Lab-Grown Diamonds: The Need for Full DisclosureMay 28, 20
by Debbie Azar, co-founder and president of Gemological Science International (GSI)
As the world continues to heal and embark on its journey through uncertain times during the COVID-19 pandemic, it has learned a tremendous amount - including what improvements businesses need to make in order to regain and/or maintain the trust and loyalty of its consumers. The answer is, and in fact, has always been, transparency.
So, what is the main course of action now? Undoubtedly, there has to be more of an effort to provide disclosures and evidence behind the origination and efficacy of a product, so that consumers know exactly what they're purchasing and what kinds of gemstones they're bringing into their homes or places of business.
This, of course, also holds true in the diamond industry - especially since now, more than ever, we are starting to see many new companies emerge in the laboratory grown diamond sector. From growers to suppliers, and everyone in between, the lab-grown division has gone full force in the marketing of lab-grown diamonds. This demand will only continue to increase as celebrities flaunt their lab-grown bling on red carpets and during prominent endorsement deals.
But along with a rising trend inevitably comes rising scrutiny. It has become a big topic of debate in the industry. Some view the post-growth treatment simply as part of the growing process that doesn't need to be disclosed. Therefore, like with all other newly-engineered efforts, someone does need to step in and lead the way, while also ensuring that the lab grown diamonds are graded accurately, with all treatments and enhancements properly identified and disclosed.
Gemological laboratories have always been an integral part of the diamond industry, and diligent about consciously upholding consumer confidence. Ultimately, it is the responsibility of all gemological organizations to provide unbiased grading reports that clearly and accurately describe the gemstone (whether natural or lab-grown) and disclose all treatments and enhancements, so that buyers are well-informed.

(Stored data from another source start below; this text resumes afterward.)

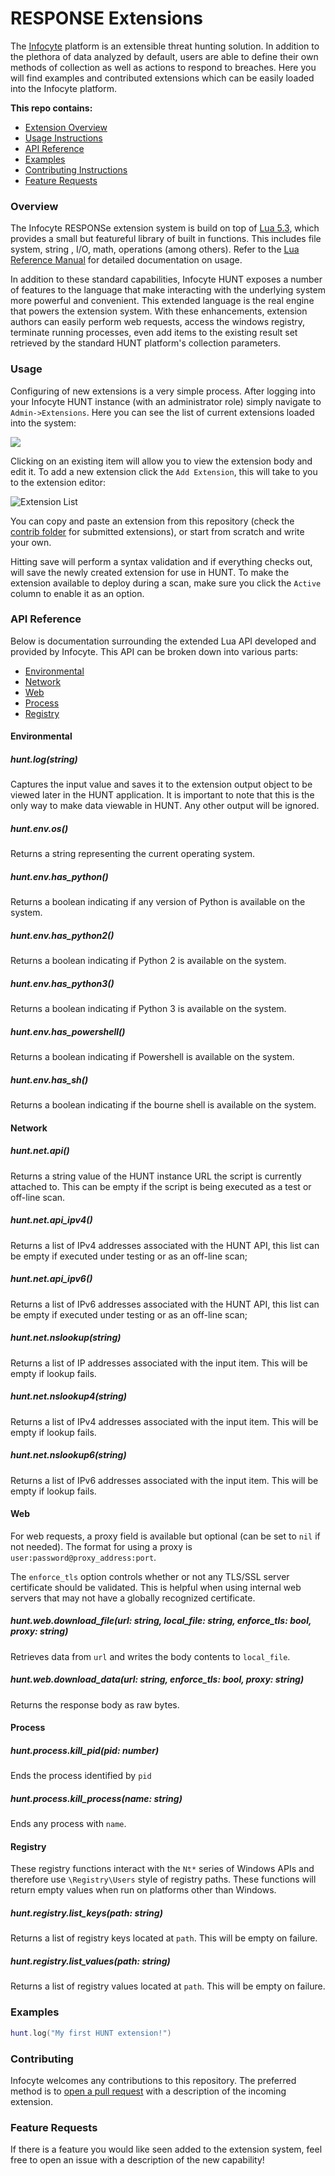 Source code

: # RESPONSE Extensions
The [Infocyte](https://www.infocyte.com) platform is an extensible threat hunting solution. In addition to
the plethora of data analyzed by default, users are able to define their own methods of collection as well as
actions to respond to breaches. Here you will find examples and contributed extensions which can be easily loaded
into the Infocyte platform.

**This repo contains:**
- [Extension Overview](#overview)
- [Usage Instructions](#usage)
- [API Reference](#api)
- [Examples](#examples)
- [Contributing Instructions](#contributing)
- [Feature Requests](#feature-requests)

### Overview
The Infocyte RESPONSe extension system is build on top of [Lua 5.3](https://www.lua.org), which provides a small but featureful
library of built in functions. This includes file system, string , I/O, math, operations (among others). Refer
to the [Lua Reference Manual](https://www.lua.org/manual/5.3/contents.html) for detailed documentation on usage.

In addition to these standard capabilities, Infocyte HUNT exposes a number of features to the language that make
interacting with the underlying system more powerful and convenient. This extended language is the real engine
that powers the extension system. With these enhancements, extension authors can easily perform web requests,
access the windows registry, terminate running processes, even add items to the existing result set retrieved
by the standard HUNT platform's collection parameters.

### Usage
Configuring of new extensions is a very simple process. After logging into your Infocyte HUNT instance (with 
an administrator role) simply navigate to `Admin->Extensions`. Here you can see the list of current extensions
loaded into the system:

![](./images/extension_list.png)

Clicking on an existing item will allow you to view the extension body and edit it. To add a new extension click
the `Add Extension`, this will take to you to the extension editor:

![Extension List](images/extension_edit.png)

You can copy and paste an extension from this repository (check the [contrib folder](/contrib) for submitted extensions),
or start from scratch and write your own.

Hitting save will perform a syntax validation and if everything checks out, will save the newly created extension
for use in HUNT. To make the extension available to deploy during a scan, make sure you click the `Active` column
to enable it as an option.

### API Reference
Below is documentation surrounding the extended Lua API developed and provided by Infocyte. This API can be broken
down into various parts:

- [Environmental](#environmental)
- [Network](#network)
- [Web](#web)
- [Process](#process)
- [Registry](#registry)

#### Environmental

##### hunt.log(string)
Captures the input value and saves it to the extension output object to be viewed later in the HUNT application.
It is important to note that this is the only way to make data viewable in HUNT. Any other output will be ignored.

##### hunt.env.os()
Returns a string representing the current operating system.

##### hunt.env.has_python()
Returns a boolean indicating if any version of Python is available on the system.

##### hunt.env.has_python2()
Returns a boolean indicating if Python 2 is available on the system.

##### hunt.env.has_python3()
Returns a boolean indicating if Python 3 is available on the system.

##### hunt.env.has_powershell()
Returns a boolean indicating if Powershell is available on the system.

##### hunt.env.has_sh()
Returns a boolean indicating if the bourne shell is available on the system.

#### Network

##### hunt.net.api()
Returns a string value of the HUNT instance URL the script is currently attached to. This can be empty if the
script is being executed as a test or off-line scan.

##### hunt.net.api_ipv4()
Returns a list of IPv4 addresses associated with the HUNT API, this list can be empty if executed under testing or as an
off-line scan;

##### hunt.net.api_ipv6()
Returns a list of IPv6 addresses associated with the HUNT API, this list can be empty if executed under testing or as an
off-line scan;

##### hunt.net.nslookup(string)
Returns a list of IP addresses associated with the input item. This will be empty if lookup fails.

##### hunt.net.nslookup4(string)
Returns a list of IPv4 addresses associated with the input item. This will be empty if lookup fails.

##### hunt.net.nslookup6(string)
Returns a list of IPv6 addresses associated with the input item. This will be empty if lookup fails.

#### Web
For web requests, a proxy field is available but optional (can be set to `nil` if not needed). The
format for using a proxy is `user:password@proxy_address:port`. 

The `enforce_tls` option controls whether or not any TLS/SSL server certificate should be validated.
This is helpful when using internal web servers that may not have a globally recognized certificate.

##### hunt.web.download_file(url: string, local_file: string, enforce_tls: bool, proxy: string)
Retrieves data from `url` and writes the body contents to `local_file`.

##### hunt.web.download_data(url: string, enforce_tls: bool, proxy: string)
Returns the response body as raw bytes.

#### Process

##### hunt.process.kill_pid(pid: number)
Ends the process identified by `pid`

##### hunt.process.kill_process(name: string)
Ends any process with `name`.

#### Registry
These registry functions interact with the `Nt*` series of Windows APIs and therefore use `\Registry\Users`
style of registry paths. These functions will return empty values when run on platforms other than Windows.

##### hunt.registry.list_keys(path: string)
Returns a list of registry keys located at `path`. This will be empty on failure.

##### hunt.registry.list_values(path: string)
Returns a list of registry values located at `path`. This will be empty on failure.

### Examples

```lua
hunt.log("My first HUNT extension!")
```

### Contributing
Infocyte welcomes any contributions to this repository. The preferred method is to 
[open a pull request](https://help.github.com/en/articles/about-pull-requests)
with a description of the incoming extension. 

### Feature Requests
If there is a feature you would like seen added to the extension system, feel free to open an issue with a
description of the new capability!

In March 2020, Gemological Science International (GSI), a world leader in gemological services, introduced its newest lab grown diamond grading report - The LGX Report which states if the lab-grown diamond is produced by HPHT (High Pressure High Temperature) or CVD (Chemical Vapor Deposition) and if it's "As Grown" or has been subject to post growth treatments or enhancements.
Currently, GSI is the only major laboratory that identifies the growing method and enhancements - or the lack thereof - on its grading report. The bottom line? It is just as imperative to state whether a lab grown diamond has been subject to any treatments or enhancements as it is to state for a natural diamond.
Other laboratories are shying away from these disclosures for various reasons. Perhaps because this can be a complicated process and they may not have enough knowledge, data or equipment to do it correctly. Also, some labs are looking at their bottom line since many growers and suppliers of lab-grown diamonds conclude that the post growth treatments and enhancements don't need to be called out since one could claim that it's part of the growing process. Honestly, in the end, it does not matter because what needs to be disclosed should be disclosed. Isn't this how it works when it comes to natural diamond grading reports?
To my mind, it is absolutely necessary that independent, unbiased third-party grading reports be done. It is the laboratory's responsibility to the industry as a whole and to consumers to identify and disclose all relevant information- irrelevant of price, market demand, and loss of potential business.
Furthermore, let us not forget that today's consumer wants to know as much as possible about their diamond purchase. With the worldwide web of knowledge at their fingertips, it's only a matter of time (if it hasn't already happened) that consumers will understand just as much about the lab grown diamond growing process as they do the natural diamond process.
Jeff Fromm, from Forbes, said: "Millennials will only interact with brands that are open and transparent".
So, if a top consumer, such as the millennial demographic feels that they're being taken advantage of, they will walk away, and the industry will suffer. Diamonds, both natural and lab-grown, are a big purchase item that requires a lot of thought and attention, so you can bet that clients will want to research and ponder every element that goes into an investment like this, even if what they end up choosing costs less money.